● **EXTRACTED INFORMATION**

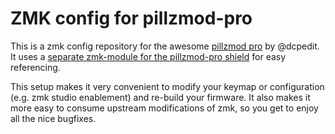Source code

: # ZMK config for pillzmod-pro

This is a zmk config repository for the awesome [pillzmod pro](https://github.com/dcpedit/pillzmod) by @dcpedit.
It uses a [separate zmk-module for the pillzmod-pro shield](https://github.com/voelzmo/zmk-module-pillzmod-pro) for easy referencing.

This setup makes it very convenient to modify your keymap or configuration (e.g. zmk studio enablement) and re-build your firmware. It also makes it more easy to consume upstream modifications of zmk, so you get to enjoy all the nice bugfixes.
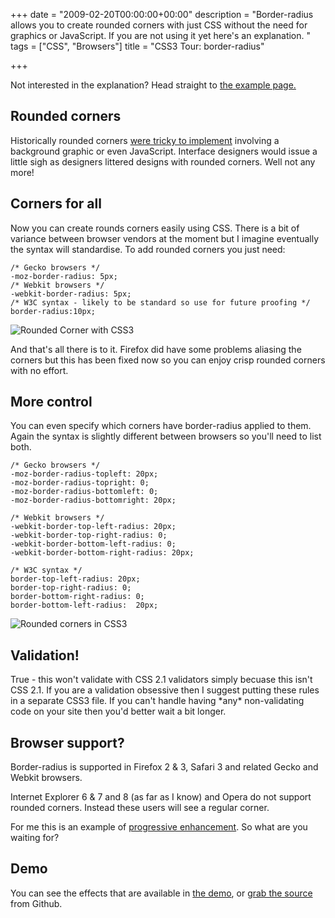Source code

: +++
date = "2009-02-20T00:00:00+00:00"
description = "Border-radius allows you to create rounded corners with just CSS without the need for graphics or JavaScript. If you are not using it yet here's an explanation. "
tags = ["CSS", "Browsers"]
title = "CSS3 Tour: border-radius"

+++

Not interested in the explanation? Head straight to [the example page.][1]

## Rounded corners

Historically rounded corners [were tricky to implement][2] involving a background graphic or even JavaScript. Interface designers would issue a little sigh as designers littered designs with rounded corners. Well not any more!

## Corners for all

Now you can create rounds corners easily using CSS. There is a bit of variance between browser vendors at the moment but I imagine eventually the syntax will standardise. To add rounded corners you just need: 

    /* Gecko browsers */
    -moz-border-radius: 5px; 
    /* Webkit browsers */
    -webkit-border-radius: 5px; 
    /* W3C syntax - likely to be standard so use for future proofing */
    border-radius:10px;

![Rounded Corner with CSS3][3] 

And that's all there is to it. Firefox did have some problems aliasing the corners but this has been fixed now so you can enjoy crisp rounded corners with no effort. 

## More control

You can even specify which corners have border-radius applied to them. Again the syntax is slightly different between browsers so you'll need to list both. 

    /* Gecko browsers */
    -moz-border-radius-topleft: 20px;
    -moz-border-radius-topright: 0;
    -moz-border-radius-bottomleft: 0;
    -moz-border-radius-bottomright: 20px;

    /* Webkit browsers */
    -webkit-border-top-left-radius: 20px;
    -webkit-border-top-right-radius: 0;
    -webkit-border-bottom-left-radius: 0;
    -webkit-border-bottom-right-radius: 20px;

    /* W3C syntax */
    border-top-left-radius: 20px;
    border-top-right-radius: 0;
    border-bottom-right-radius: 0;
    border-bottom-left-radius:  20px;

![Rounded corners in CSS3][4] 

## Validation!

True - this won't validate with CSS 2.1 validators simply becuase this isn't CSS 2.1. If you are a validation obsessive then I suggest putting these rules in a separate CSS3 file. If you can't handle having \*any\* non-validating code on your site then you'd better wait a bit longer. 

## Browser support?

Border-radius is supported in Firefox 2 & 3, Safari 3 and related Gecko and Webkit browsers.

Internet Explorer 6 & 7 and 8 (as far as I know) and Opera do not support rounded corners. Instead these users will see a regular corner.

For me this is an example of [progressive enhancement][5]. So what are you waiting for?

## Demo

You can see the effects that are available in [the demo][1], or [grab the source][6] from Github.

 [1]: /examples/border-radius/
 [2]: http://www.cssjuice.com/25-rounded-corners-techniques-with-css/
 [3]: /images/articles/rounded-corner.png
 [4]: /images/articles/rounded-corner2.jpg
 [5]: http://en.wikipedia.org/wiki/Progressive_Enhancement
 [6]: http://github.com/shapeshed/border-radius-demo/tree/master
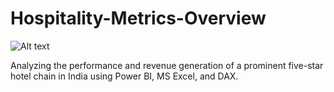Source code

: # Hospitality-Metrics-Overview

![Alt text](https://www.google.com/url?sa=i&url=https%3A%2F%2Fsmartstore.com%2Fen%2Fplug-in-microsoft-power-bi-bring-your-data-to-life%2F&psig=AOvVaw2K8UrP0pT7VGVDmT837HkX&ust=1715097603939000&source=images&cd=vfe&opi=89978449&ved=0CBIQjRxqFwoTCPjyoduy-YUDFQAAAAAdAAAAABAE)

Analyzing the performance and revenue generation of a prominent five-star hotel chain in India using Power BI, MS Excel, and DAX.
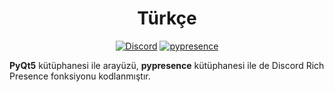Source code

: <h1 align="center"><b>Türkçe</b></h1>
<p align="center">
  <a href="https://discord.gg/aaYjVKC"><img alt="Discord" src="https://img.shields.io/discord/766643389062971413?color=%237289DA&label=Discord&logo=discord&logoColor=white&style=flat-square"></a>
  <a href="https://github.com/qwertyquerty/pypresence"><img alt="pypresence" src="https://img.shields.io/badge/using-pypresence-00bb88.svg?style=flat-square&logo=discord&logoWidth=20"></a>
</p>
<p><b>PyQt5</b> kütüphanesi ile arayüzü, <b>pypresence</b> kütüphanesi ile de Discord Rich Presence fonksiyonu kodlanmıştır.</p>
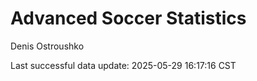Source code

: # Advanced Soccer Statistics
Denis Ostroushko

<!-- gfm -->

Last successful data update: 2025-05-29 16:17:16 CST
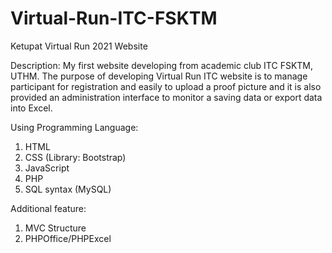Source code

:# Virtual-Run-ITC-FSKTM
Ketupat Virtual Run 2021 Website

Description:
My first website developing from academic club ITC FSKTM, UTHM. The purpose of developing Virtual Run ITC website is to manage participant for registration and easily to upload
a proof picture and it is also provided an administration interface to monitor a saving data or export data into Excel.

Using Programming Language:
1. HTML
2. CSS (Library: Bootstrap)
3. JavaScript
4. PHP
5. SQL syntax (MySQL)

Additional feature:
1. MVC Structure
2. PHPOffice/PHPExcel
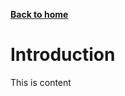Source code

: 
[__Back to home__](../index.md)


# Introduction

This is content 
<!-- ![image](https://raw.githubusercontent.com/r15hil/old-site/main/img/IMG_6597.jpg) -->
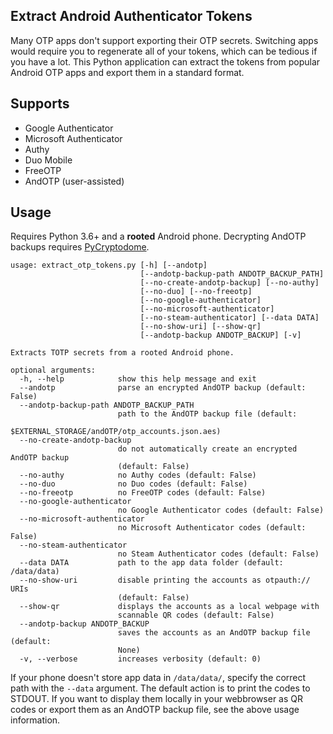 ## Extract Android Authenticator Tokens

Many OTP apps don't support exporting their OTP secrets. Switching apps would require you to regenerate all of your tokens, which can be tedious if you have a lot. This Python application can extract the tokens from popular Android OTP apps and export them in a standard format.

## Supports

 - Google Authenticator
 - Microsoft Authenticator
 - Authy
 - Duo Mobile
 - FreeOTP
 - AndOTP (user-assisted)

## Usage

Requires Python 3.6+ and a **rooted** Android phone. Decrypting AndOTP backups requires [PyCryptodome](https://pycryptodome.readthedocs.io/en/latest/src/installation.html).

    usage: extract_otp_tokens.py [-h] [--andotp]
                                 [--andotp-backup-path ANDOTP_BACKUP_PATH]
                                 [--no-create-andotp-backup] [--no-authy]
                                 [--no-duo] [--no-freeotp]
                                 [--no-google-authenticator]
                                 [--no-microsoft-authenticator]
                                 [--no-steam-authenticator] [--data DATA]
                                 [--no-show-uri] [--show-qr]
                                 [--andotp-backup ANDOTP_BACKUP] [-v]

    Extracts TOTP secrets from a rooted Android phone.

    optional arguments:
      -h, --help            show this help message and exit
      --andotp              parse an encrypted AndOTP backup (default: False)
      --andotp-backup-path ANDOTP_BACKUP_PATH
                            path to the AndOTP backup file (default:
                            $EXTERNAL_STORAGE/andOTP/otp_accounts.json.aes)
      --no-create-andotp-backup
                            do not automatically create an encrypted AndOTP backup
                            (default: False)
      --no-authy            no Authy codes (default: False)
      --no-duo              no Duo codes (default: False)
      --no-freeotp          no FreeOTP codes (default: False)
      --no-google-authenticator
                            no Google Authenticator codes (default: False)
      --no-microsoft-authenticator
                            no Microsoft Authenticator codes (default: False)
      --no-steam-authenticator
                            no Steam Authenticator codes (default: False)
      --data DATA           path to the app data folder (default: /data/data)
      --no-show-uri         disable printing the accounts as otpauth:// URIs
                            (default: False)
      --show-qr             displays the accounts as a local webpage with
                            scannable QR codes (default: False)
      --andotp-backup ANDOTP_BACKUP
                            saves the accounts as an AndOTP backup file (default:
                            None)
      -v, --verbose         increases verbosity (default: 0)

If your phone doesn't store app data in `/data/data/`, specify the correct path with the `--data` argument. The default action is to print the codes to STDOUT. If you want to display them locally in your webbrowser as QR codes or export them as an AndOTP backup file, see the above usage information.
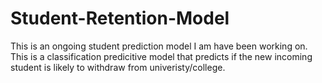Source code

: # Student-Retention-Model
This is an ongoing student prediction model I am have been working on. This is a classification predicitive model that predicts if the 
new incoming student is likely to withdraw from univeristy/college. 
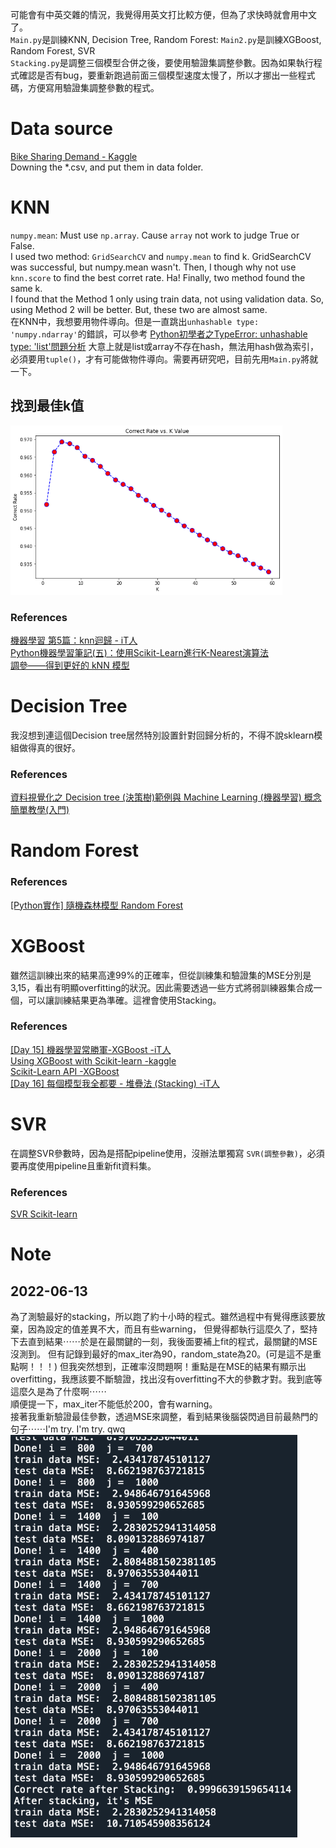 可能會有中英交雜的情況，我覺得用英文打比較方便，但為了求快時就會用中文了。 <br>
`Main.py`是訓練KNN, Decision Tree, Random Forest: `Main2.py`是訓練XGBoost, Random Forest, SVR <br>
`Stacking.py`是調整三個模型合併之後，要使用驗證集調整參數。因為如果執行程式確認是否有bug，要重新跑過前面三個模型速度太慢了，所以才挪出一些程式碼，方便寫用驗證集調整參數的程式。 <br>

# Data source
[Bike Sharing Demand - Kaggle](https://www.kaggle.com/competitions/bike-sharing-demand/overview) <br>
Downing the *.csv, and put them in data folder.

# KNN
`numpy.mean`: Must use `np.array`. Cause `array` not work to judge True or False. <br>
I used two method: `GridSearchCV` and `numpy.mean` to find k. GridSearchCV was successful, but numpy.mean wasn't.
Then, I though why not use `knn.score` to find the best corret rate.
Ha! Finally, two method found the same k. <br>
I found that the Method 1 only using train data, not using validation data. So, using Method 2 will be better. But, these two are almost same. <br>
在KNN中，我想要用物件導向。但是一直跳出`unhashable type: 'numpy.ndarray'`的錯誤，可以參考 [Python初學者之TypeError: unhashable type: 'list'問題分析](https://www.796t.com/content/1548405036.html)
大意上就是list或array不存在hash，無法用hash做為索引，必須要用`tuple()`，才有可能做物件導向。需要再研究吧，目前先用`Main.py`將就一下。
## 找到最佳k值
<img src="./image/findK.png" style="zoom:70%" />
<br>

### References
[機器學習 第5篇：knn迴歸 - iT人](https://iter01.com/549663.html) <br>
[Python機器學習筆記(五)：使用Scikit-Learn進行K-Nearest演算法](https://yanwei-liu.medium.com/python機器學習筆記-五-使用scikit-learn進行k-nearest演算法-1191ea94ecaf) <br>
[調參——得到更好的 kNN 模型](https://www.gushiciku.cn/pl/2DZ0/zh-tw)

# Decision Tree
我沒想到連這個Decision tree居然特別設置針對回歸分析的，不得不說sklearn模組做得真的很好。 <br>
### References
[資料視覺化之 Decision tree (決策樹)範例與 Machine Learning (機器學習) 概念簡單教學(入門)](https://tree.rocks/decision-tree-graphviz-contour-with-pandas-gen-train-test-dataset-for-beginner-9137b7c8416a) <br>

# Random Forest
### References
[[Python實作] 隨機森林模型 Random Forest](https://pyecontech.com/2019/11/03/python_random_forest/) <br>

# XGBoost
雖然這訓練出來的結果高達99%的正確率，但從訓練集和驗證集的MSE分別是3,15，看出有明顯overfitting的狀況。因此需要透過一些方式將弱訓練器集合成一個，可以讓訓練結果更為準確。這裡會使用Stacking。 <br>
### References
[[Day 15] 機器學習常勝軍-XGBoost -iT人](https://ithelp.ithome.com.tw/articles/10273094) <br>
[Using XGBoost with Scikit-learn -kaggle](https://www.kaggle.com/code/stuarthallows/using-xgboost-with-scikit-learn/notebook) <br>
[Scikit-Learn API -XGBoost](https://xgboost.readthedocs.io/en/stable/python/python_api.html#module-xgboost.sklearn) <br>
[[Day 16] 每個模型我全都要 - 堆疊法 (Stacking) -iT人](https://ithelp.ithome.com.tw/m/articles/10274009) <br>

# SVR
在調整SVR參數時，因為是搭配pipeline使用，沒辦法單獨寫 `SVR(調整參數)`，必須要再度使用pipeline且重新fit資料集。 <br>
### References
[SVR Scikit-learn](https://scikit-learn.org/stable/modules/generated/sklearn.svm.SVR.html) <br>

# Note
## 2022-06-13
為了測驗最好的stacking，所以跑了約十小時的程式。雖然過程中有覺得應該要放棄，因為設定的值差異不大，而且有些warning，
但覺得都執行這麼久了，堅持下去直到結果⋯⋯於是在最關鍵的一刻，我後面要補上fit的程式，最關鍵的MSE沒測到。
但有記錄到最好的max_iter為90，random_state為20。(可是這不是重點啊！！！)
但我突然想到，正確率沒問題啊！重點是在MSE的結果有顯示出overfitting，我應該要不斷驗證，找出沒有overfitting不大的參數才對。我到底等這麼久是為了什麼啊⋯⋯ <br>
順便提一下，max_iter不能低於200，會有warning。 <br>
接著我重新驗證最佳參數，透過MSE來調整，看到結果後腦袋閃過目前最熱門的句子⋯⋯I'm try. I'm try. qwq <br>
<img src="./image/findStackParameter.png" style="zoom:70%" />
<br>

● **THE TASK**
Each line in the records that carries "been" must be copied out.

● **EXERCISE RESULT**
And that's all there is to it. Firefox did have some problems aliasing the corners but this has been fixed now so you can enjoy crisp rounded corners with no effort. 
This is an ongoing student prediction model I am have been working on. This is a classification predicitive model that predicts if the 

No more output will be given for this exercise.